Jack Durrant

Personal information
- Full name: Jack William Durrant
- Date of birth: 6 May 1991 (age 35)
- Place of birth: Bristol, England
- Position: Defender

Team information
- Current team: Bristol Manor Farm

Youth career
- 000?–2008: Cheltenham Town

Senior career*
- Years: Team / Apps / (Gls)
- 2008–2010: Cheltenham Town / 4 / (0)
- 2008: → Mangotsfield United (loan) / ? / (?)
- 2010–2011: Bridgwater Town
- 2011: Didcot Town
- 2011: Bitton
- 2011: Bishop Sutton

= Jack Durrant =

English footballer

Jack William Durrant (born 6 May 1991) is an English footballer, who plays as a defender.

==Career==
Durrant started his career as a youth player in Cheltenham Town's under-16 team, before signing a scholarship in 2007 with the club. In November 2008, he was loaned out to Southern Football League Premier Division team Mangotsfield United for one-month. He made his first team debut in the FA Cup third round replay away against Doncaster Rovers, on 20 January 2009. Durrant replaced Dave Bird as a substitute in the 77th minute in the 3–0 defeat.

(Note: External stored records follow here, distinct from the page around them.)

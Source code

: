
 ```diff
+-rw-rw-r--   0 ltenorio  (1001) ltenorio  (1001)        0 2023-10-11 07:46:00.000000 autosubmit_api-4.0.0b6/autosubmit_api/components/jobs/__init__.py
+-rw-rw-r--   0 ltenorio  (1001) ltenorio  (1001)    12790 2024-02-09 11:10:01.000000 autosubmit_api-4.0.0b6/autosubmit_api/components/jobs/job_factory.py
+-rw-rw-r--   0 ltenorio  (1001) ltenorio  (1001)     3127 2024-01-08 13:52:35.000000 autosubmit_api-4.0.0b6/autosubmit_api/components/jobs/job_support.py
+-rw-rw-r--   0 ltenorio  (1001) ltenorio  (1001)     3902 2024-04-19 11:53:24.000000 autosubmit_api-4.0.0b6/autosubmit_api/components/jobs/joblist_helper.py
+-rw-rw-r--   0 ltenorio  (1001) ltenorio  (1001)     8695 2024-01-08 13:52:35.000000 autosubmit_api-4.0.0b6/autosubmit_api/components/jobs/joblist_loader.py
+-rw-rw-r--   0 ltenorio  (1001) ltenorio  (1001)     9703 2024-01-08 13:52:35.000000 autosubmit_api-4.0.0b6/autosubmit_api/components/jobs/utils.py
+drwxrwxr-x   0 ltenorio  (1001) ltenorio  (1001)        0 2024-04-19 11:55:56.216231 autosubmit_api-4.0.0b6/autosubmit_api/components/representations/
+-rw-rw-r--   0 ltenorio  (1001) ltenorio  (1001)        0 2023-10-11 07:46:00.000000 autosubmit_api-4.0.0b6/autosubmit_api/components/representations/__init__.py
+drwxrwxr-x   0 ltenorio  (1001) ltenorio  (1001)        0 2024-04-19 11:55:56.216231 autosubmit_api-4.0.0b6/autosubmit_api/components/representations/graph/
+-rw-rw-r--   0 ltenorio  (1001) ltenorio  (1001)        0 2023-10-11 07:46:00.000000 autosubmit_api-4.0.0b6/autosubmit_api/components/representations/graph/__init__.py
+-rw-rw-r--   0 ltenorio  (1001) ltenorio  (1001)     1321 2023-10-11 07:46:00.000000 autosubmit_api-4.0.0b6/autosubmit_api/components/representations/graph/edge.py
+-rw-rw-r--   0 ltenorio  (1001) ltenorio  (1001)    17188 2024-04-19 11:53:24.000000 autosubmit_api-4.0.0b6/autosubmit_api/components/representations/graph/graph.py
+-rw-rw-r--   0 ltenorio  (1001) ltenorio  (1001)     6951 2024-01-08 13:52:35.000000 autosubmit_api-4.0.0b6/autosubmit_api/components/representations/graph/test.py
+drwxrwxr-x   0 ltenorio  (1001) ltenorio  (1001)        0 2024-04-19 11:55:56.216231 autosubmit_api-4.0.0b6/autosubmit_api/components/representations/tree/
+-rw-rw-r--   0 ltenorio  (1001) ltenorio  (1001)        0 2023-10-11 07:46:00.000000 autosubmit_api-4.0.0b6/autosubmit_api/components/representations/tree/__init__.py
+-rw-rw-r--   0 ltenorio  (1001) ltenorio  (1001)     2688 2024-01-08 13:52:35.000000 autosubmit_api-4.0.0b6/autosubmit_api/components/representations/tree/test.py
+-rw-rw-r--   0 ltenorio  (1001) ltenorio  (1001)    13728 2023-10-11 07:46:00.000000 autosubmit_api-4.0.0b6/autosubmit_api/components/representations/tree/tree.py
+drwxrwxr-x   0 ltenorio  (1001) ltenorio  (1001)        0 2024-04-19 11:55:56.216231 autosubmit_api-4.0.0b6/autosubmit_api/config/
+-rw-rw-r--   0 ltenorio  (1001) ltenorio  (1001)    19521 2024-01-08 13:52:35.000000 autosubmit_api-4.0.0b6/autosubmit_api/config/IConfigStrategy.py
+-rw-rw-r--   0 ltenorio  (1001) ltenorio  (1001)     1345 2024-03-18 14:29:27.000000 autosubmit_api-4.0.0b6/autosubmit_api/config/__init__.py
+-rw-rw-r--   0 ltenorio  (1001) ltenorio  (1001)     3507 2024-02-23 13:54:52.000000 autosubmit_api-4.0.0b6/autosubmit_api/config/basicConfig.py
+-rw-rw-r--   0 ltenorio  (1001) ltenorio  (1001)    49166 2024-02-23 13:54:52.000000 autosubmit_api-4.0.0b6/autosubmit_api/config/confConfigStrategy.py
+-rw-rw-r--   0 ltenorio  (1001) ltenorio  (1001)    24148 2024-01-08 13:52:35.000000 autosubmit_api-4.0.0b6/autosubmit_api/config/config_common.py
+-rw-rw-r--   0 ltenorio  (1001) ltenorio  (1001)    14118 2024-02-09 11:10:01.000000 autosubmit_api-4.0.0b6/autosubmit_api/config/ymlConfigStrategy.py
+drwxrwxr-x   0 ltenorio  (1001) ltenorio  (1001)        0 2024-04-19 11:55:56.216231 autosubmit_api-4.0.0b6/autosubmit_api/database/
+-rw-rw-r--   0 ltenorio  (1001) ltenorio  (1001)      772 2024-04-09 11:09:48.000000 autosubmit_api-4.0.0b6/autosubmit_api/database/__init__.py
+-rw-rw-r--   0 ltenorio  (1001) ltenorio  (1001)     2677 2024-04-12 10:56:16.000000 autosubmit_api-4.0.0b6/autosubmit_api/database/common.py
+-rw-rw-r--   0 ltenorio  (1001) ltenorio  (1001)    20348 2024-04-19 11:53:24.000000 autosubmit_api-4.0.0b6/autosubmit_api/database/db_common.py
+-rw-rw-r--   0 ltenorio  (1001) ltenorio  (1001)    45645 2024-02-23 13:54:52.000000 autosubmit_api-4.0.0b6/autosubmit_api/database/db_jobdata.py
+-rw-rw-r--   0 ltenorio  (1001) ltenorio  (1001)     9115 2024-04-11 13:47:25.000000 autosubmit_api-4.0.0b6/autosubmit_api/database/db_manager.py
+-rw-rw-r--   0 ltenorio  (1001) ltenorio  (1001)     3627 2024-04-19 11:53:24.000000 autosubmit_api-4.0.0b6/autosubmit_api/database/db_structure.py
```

He made his Football League debut in a League One match against Leicester City in the 4–0 away defeat on 7 March, replacing Josh Low as a substitute in the 72nd minute. He was released by the club along with seven other players in May 2010.

On 2 August 2011, he signed on to Southern Football League Division One South & West club Didcot Town from Bridgwater Town, before moving on to Bitton and then to Bishop Sutton.